In case of integer overflows what is the result of (unsigned int) * (int) ? unsigned or int?

https://stackoverflow.com/questions/721861

05-09-2019
|

Question

In case of integer overflows what is the result of (unsigned int) * (int) ? unsigned or int? What type does the array index operator (operator[]) take for char*: int, unsigned int or something else?

I was auditing the following function, and suddenly this question arose. The function has a vulnerability at line 17.

// Create a character array and initialize it with init[] 
// repeatedly. The size of this character array is specified by 
// w*h.
char *function4(unsigned int w, unsigned int h, char *init)
{
    char *buf;
    int i;

    if (w*h > 4096)
        return (NULL);

    buf = (char *)malloc(4096+1);
    if (!buf)
        return (NULL);

    for (i=0; i<h; i++)
        memcpy(&buf[i*w], init, w);  // line 17

    buf[4096] = '\0';

    return buf;
}

Consider both w and h are very large unsigned integers. The multiplication at line 9 have a chance to pass the validation.

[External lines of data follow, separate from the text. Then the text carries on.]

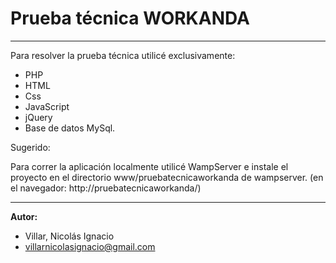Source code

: # Prueba técnica WORKANDA

---

Para resolver la prueba técnica utilicé exclusivamente:

* PHP
* HTML
* Css
* JavaScript
* jQuery
* Base de datos MySql. 


Sugerido:

Para correr la aplicación localmente utilicé WampServer e instale el proyecto
en el directorio www/pruebatecnicaworkanda de wampserver. (en el navegador: http://pruebatecnicaworkanda/)

---

**Autor:**

- Villar, Nicolás Ignacio
- villarnicolasignacio@gmail.com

Now the problem is at line 17. Multiply int i with unsigned int w: if the result is int, it is possible that the product is negative, resulting in accessing a position that is before buf. If the result is unsigned int, the product will always be positive, resulting in accessing a position that is after buf.

It's hard to write code to justify this: int is too large. Does anyone has ideas on this?

Is there any documentation that specifies the type of the product? I have searched for it, but so far haven't found anything.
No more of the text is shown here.